Liturgy of the Ordinary: Sacred Practices in Everyday Life
by Tish Harrison Warren
IVP Formatio
ISBN 978-0-8308-4628-8
Reviewed by Clint Walker
For those of you who are readers of this blog, I apologize! I have received this book quite a while back for review. However, as is the case with many of the books that I review that I want to really dig into, this review is coming to you a little later than it should. It is a well-loved book by this point in many circles, having won Christianity Today's book of the year. Since the publication of this book I have also had the opportunity to see miss Warren speak, and she communicates as authentically and powerfully in person as she does in this book. I recommend getting yourself a copy as soon as you can.
Tish Harrison Warren is an Anglican priest (Church of England but not Episcopal). This is important for the reader to understand. As I understand, she came to this tradition as an adult, and it really informs her book in powerful ways. You see, the premise of the book is that the liturgy of our everyday lives, if we let it, can mirror the liturgy of the church, and vice versa. Both the rhythms of our workday life and the liturgy of the church can work together to form us into the kind of people that God wants us to be. There has to be some intentional openness to being grown through this each liturgy, and the symbiosis between the two, but the growth is indeed possible, and has some beauty to it.

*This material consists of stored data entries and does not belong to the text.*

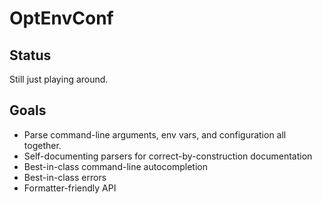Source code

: # OptEnvConf

## Status

Still just playing around.

## Goals

* Parse command-line arguments, env vars, and configuration all together.
* Self-documenting parsers for correct-by-construction documentation
* Best-in-class command-line autocompletion
* Best-in-class errors
* Formatter-friendly API
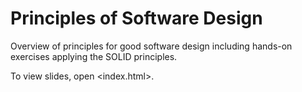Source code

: # Principles of Software Design

Overview of principles for good software design including hands-on exercises applying the SOLID principles.

To view slides, open <index.html>.
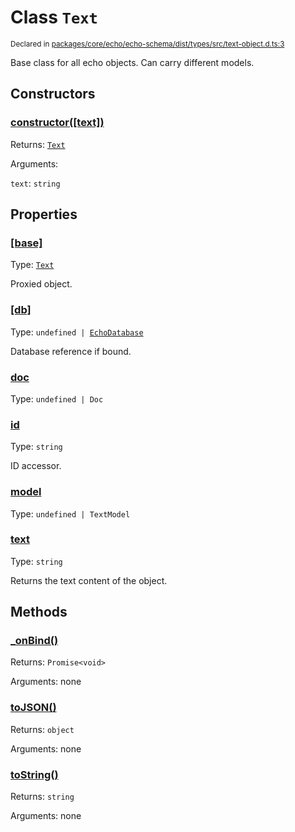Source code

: # Class `Text`
<sub>Declared in [packages/core/echo/echo-schema/dist/types/src/text-object.d.ts:3]()</sub>


Base class for all echo objects.
Can carry different models.


## Constructors
### [constructor(\[text\])]()



Returns: <code>[Text](/api/@dxos/react-client/classes/Text)</code>

Arguments: 

`text`: <code>string</code>


## Properties
### [[base]]()
Type: <code>[Text](/api/@dxos/react-client/classes/Text)</code>

Proxied object.

### [[db]]()
Type: <code>undefined | [EchoDatabase](/api/@dxos/react-client/classes/EchoDatabase)</code>

Database reference if bound.

### [doc]()
Type: <code>undefined | Doc</code>

### [id]()
Type: <code>string</code>

ID accessor.

### [model]()
Type: <code>undefined | TextModel</code>

### [text]()
Type: <code>string</code>

Returns the text content of the object.


## Methods
### [_onBind()]()



Returns: <code>Promise&lt;void&gt;</code>

Arguments: none

### [toJSON()]()



Returns: <code>object</code>

Arguments: none

### [toString()]()



Returns: <code>string</code>

Arguments: none
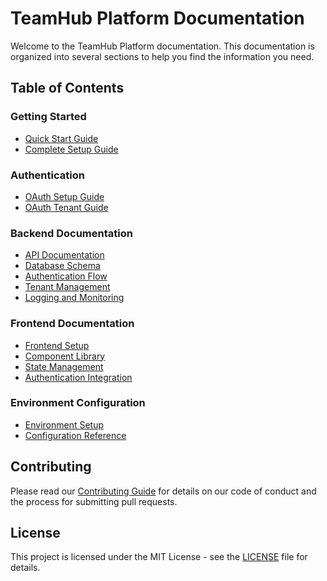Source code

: # TeamHub Platform Documentation

Welcome to the TeamHub Platform documentation. This documentation is organized into several sections to help you find the information you need.

## Table of Contents

### Getting Started
- [Quick Start Guide](guides/quick-start.md)
- [Complete Setup Guide](guides/complete-setup.md)

### Authentication
- [OAuth Setup Guide](guides/oauth-setup.md)
- [OAuth Tenant Guide](guides/oauth-tenant.md)

### Backend Documentation
- [API Documentation](backend/api.md)
- [Database Schema](backend/database.md)
- [Authentication Flow](backend/auth-flow.md)
- [Tenant Management](backend/tenant-management.md)
- [Logging and Monitoring](backend/logging.md)

### Frontend Documentation
- [Frontend Setup](frontend/setup.md)
- [Component Library](frontend/components.md)
- [State Management](frontend/state-management.md)
- [Authentication Integration](frontend/auth-integration.md)

### Environment Configuration
- [Environment Setup](guides/environment-setup.md)
- [Configuration Reference](guides/configuration.md)

## Contributing
Please read our [Contributing Guide](CONTRIBUTING.md) for details on our code of conduct and the process for submitting pull requests.

## License
This project is licensed under the MIT License - see the [LICENSE](LICENSE) file for details.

I remember when I was first teaching some of the practices I had learned regarding spiritual formation with young adults, there was quite a lot of resistance from some young mothers who struggled to understand how to implement spiritual disciplines into their everyday life while their kids were young. Of course, they were correct. It is hard to take time for one's self when you live your life is a hamster wheel of diaper changes, feedings, baths, and playing on the floor with one's kids. However, Tish Harrison Warren opens up the possibility of reflecting on the ordinary routines of the day in order to discover new movements of the power of the Holy Spirit and the grace of God.
The book is both winsome and beautiful. I highly recommend it to all.